Изменить размер шрифта - +
Андрей так просто не откажется от своих притязаний, у него есть сторонники, а в случае открытого разрыва брат его, король Венгерский, может объявить нам войну и опустошить королевство.

 

Герцог Дураццо чуть заметно усмехнулся, и лицо его обрело зловещее выражение.

 

– Кузина, вы не поняли меня.

 

– В таком случае объяснитесь прямо, – предложила королева, прикладывая чудовищные усилия, чтобы скрыть конвульсивную дрожь, пробежавшую по всему ее телу.

 

– Иоанна, вы чувствуете этот кинжал? – спросил Карл, взяв руку королевы и прижав ее к своей груди.

 

– Чувствую, – побледнев, ответила Иоанна.

 

– Одно ваше слово, и…

 

– И что же?

 

– И завтра вы будете свободны.

 

– Убийство! – вскричала королева, отпрянув в ужасе. – Значит, я не ошиблась! Вы предлагаете мне убийство!

 

– Без него не обойтись, – спокойно подтвердил герцог. – Сегодня вам предлагаю его я, но однажды вы сами отдадите приказ совершить его.

 

– Довольно, несчастный! Не знаю, чего в вас больше – подлости или дерзости.
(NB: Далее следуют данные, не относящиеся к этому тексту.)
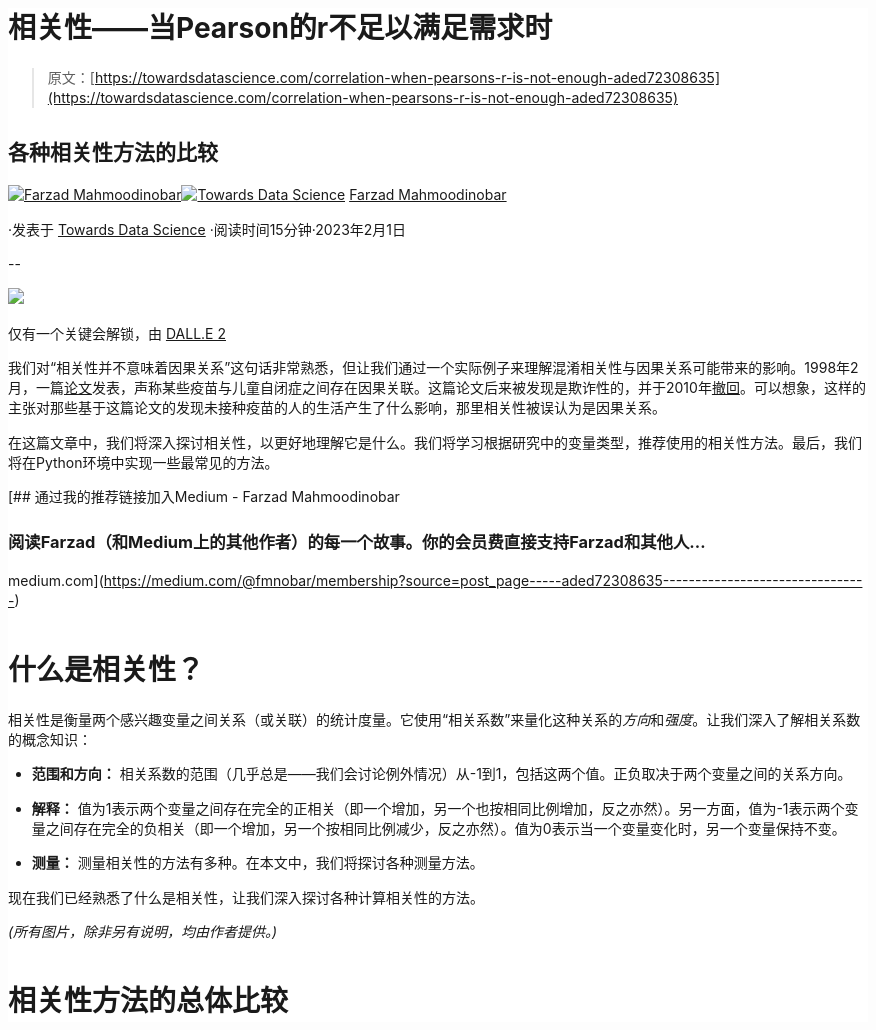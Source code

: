 # 相关性——当Pearson的r不足以满足需求时

> 原文：[https://towardsdatascience.com/correlation-when-pearsons-r-is-not-enough-aded72308635](https://towardsdatascience.com/correlation-when-pearsons-r-is-not-enough-aded72308635)

## 各种相关性方法的比较

[](https://medium.com/@fmnobar?source=post_page-----aded72308635--------------------------------)[![Farzad Mahmoodinobar](../Images/2d75209693b712300e6f0796bd2487d0.png)](https://medium.com/@fmnobar?source=post_page-----aded72308635--------------------------------)[](https://towardsdatascience.com/?source=post_page-----aded72308635--------------------------------)[![Towards Data Science](../Images/a6ff2676ffcc0c7aad8aaf1d79379785.png)](https://towardsdatascience.com/?source=post_page-----aded72308635--------------------------------) [Farzad Mahmoodinobar](https://medium.com/@fmnobar?source=post_page-----aded72308635--------------------------------)

·发表于 [Towards Data Science](https://towardsdatascience.com/?source=post_page-----aded72308635--------------------------------) ·阅读时间15分钟·2023年2月1日

--

![](../Images/9e7d5ed242ff9c85c8f6b6b7bbf72661.png)

仅有一个关键会解锁，由 [DALL.E 2](https://openai.com/dall-e-2/)

我们对“相关性并不意味着因果关系”这句话非常熟悉，但让我们通过一个实际例子来理解混淆相关性与因果关系可能带来的影响。1998年2月，一篇[论文](https://pubmed.ncbi.nlm.nih.gov/9500320/)发表，声称某些疫苗与儿童自闭症之间存在因果关联。这篇论文后来被发现是欺诈性的，并于2010年[撤回](https://pubmed.ncbi.nlm.nih.gov/20137807/)。可以想象，这样的主张对那些基于这篇论文的发现未接种疫苗的人的生活产生了什么影响，那里相关性被误认为是因果关系。

在这篇文章中，我们将深入探讨相关性，以更好地理解它是什么。我们将学习根据研究中的变量类型，推荐使用的相关性方法。最后，我们将在Python环境中实现一些最常见的方法。

[](https://medium.com/@fmnobar/membership?source=post_page-----aded72308635--------------------------------) [## 通过我的推荐链接加入Medium - Farzad Mahmoodinobar

### 阅读Farzad（和Medium上的其他作者）的每一个故事。你的会员费直接支持Farzad和其他人…

medium.com](https://medium.com/@fmnobar/membership?source=post_page-----aded72308635--------------------------------)

# 什么是相关性？

相关性是衡量两个感兴趣变量之间关系（或关联）的统计度量。它使用“相关系数”来量化这种关系的*方向*和*强度*。让我们深入了解相关系数的概念知识：

+   **范围和方向：** 相关系数的范围（几乎总是——我们会讨论例外情况）从-1到1，包括这两个值。正负取决于两个变量之间的关系方向。

+   **解释：** 值为1表示两个变量之间存在完全的正相关（即一个增加，另一个也按相同比例增加，反之亦然）。另一方面，值为-1表示两个变量之间存在完全的负相关（即一个增加，另一个按相同比例减少，反之亦然）。值为0表示当一个变量变化时，另一个变量保持不变。

+   **测量：** 测量相关性的方法有多种。在本文中，我们将探讨各种测量方法。

现在我们已经熟悉了什么是相关性，让我们深入探讨各种计算相关性的方法。

*(所有图片，除非另有说明，均由作者提供。)*

# 相关性方法的总体比较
Подлости, так как вы предлагаете мне преступный план, будучи уверены, что я вас не выдам, а дерзости, ибо, предлагая мне его, вы не проверили, нет ли тут свидетеля, который слышит нас.

 

– Государыня, как вы понимаете, я вам открылся и не могу уйти от вас, пока не узнаю, должен ли я считать себя вашим другом или врагом.

 

– Прочь! – вскричала Иоанна, повелительно указывая Карлу на дверь. – Вы оскорбляете свою королеву!

 

– Вы забываете, кузина, что однажды я могу получить права на ваше королевство.

 

– Не принуждайте меня велеть выставить вас, – предупредила Иоанна, делая шаг к двери.

 

– Умерьте свой гнев, прекрасная кузина, я покидаю вас, но только запомните: я протянул вам руку, а вы ее оттолкнули. И еще усвойте хорошенько то, что я вам говорю в этот решающий миг: сегодня я – преступник, но, быть может, придет день, когда я стану судьей.

 

Карл неспешно удалился и, дважды обернувшись, повторил с угрожающим жестом свое мрачное пророчество. Иоанна закрыла лицо руками и долго стояла, погруженная в горестные мысли, но скоро над всеми чувствами в ней возобладал гнев, она позвала донну Кончу и отдала ей приказ никого ни под каким предлогом больше не впускать.

 

Запрет этот не распространялся на графа д’Артуа, поскольку, как помнит читатель, он находился в соседней комнате.

 

Тем временем спустилась ночь, и в самом шумном городе вселенной на всем его протяжении от мола до Мерджелино, от Капуанского замка до холма Св. Эльма тысячеустые крики сменила глубокая тишина. Карл Дураццо, бросив последний мстительный взгляд на Кастельнуово, покинул площадь Корреджие, углубился в лабиринт темных извилистых улочек, разбегавшихся в разных направлениях по старому городу, и через четверть часа ходьбы то замедленной, то стремительной, что свидетельствовало о его крайнем возбуждении, прибыл в свой герцогский дворец, расположенный в Маре рядом с церковью Сан-Джованни. Отдав угрюмым и суровым тоном несколько приказаний одному из пажей и вручив ему свой меч и плащ, Карл заперся в своих покоях, даже не поднявшись к матери, которая одна, исполненная печали, оплакивала неблагодарность сына и в отместку ему, как всякая мать, молила за него Бога.

 

Герцог Дураццо метался по комнате, как лев в клетке, и, снедаемый нетерпением, считал минуты; он вызвал слугу и повторил приказания, но тут два глухих удара в дверь возвестили, что человек, которого он так ждал, наконец пришел.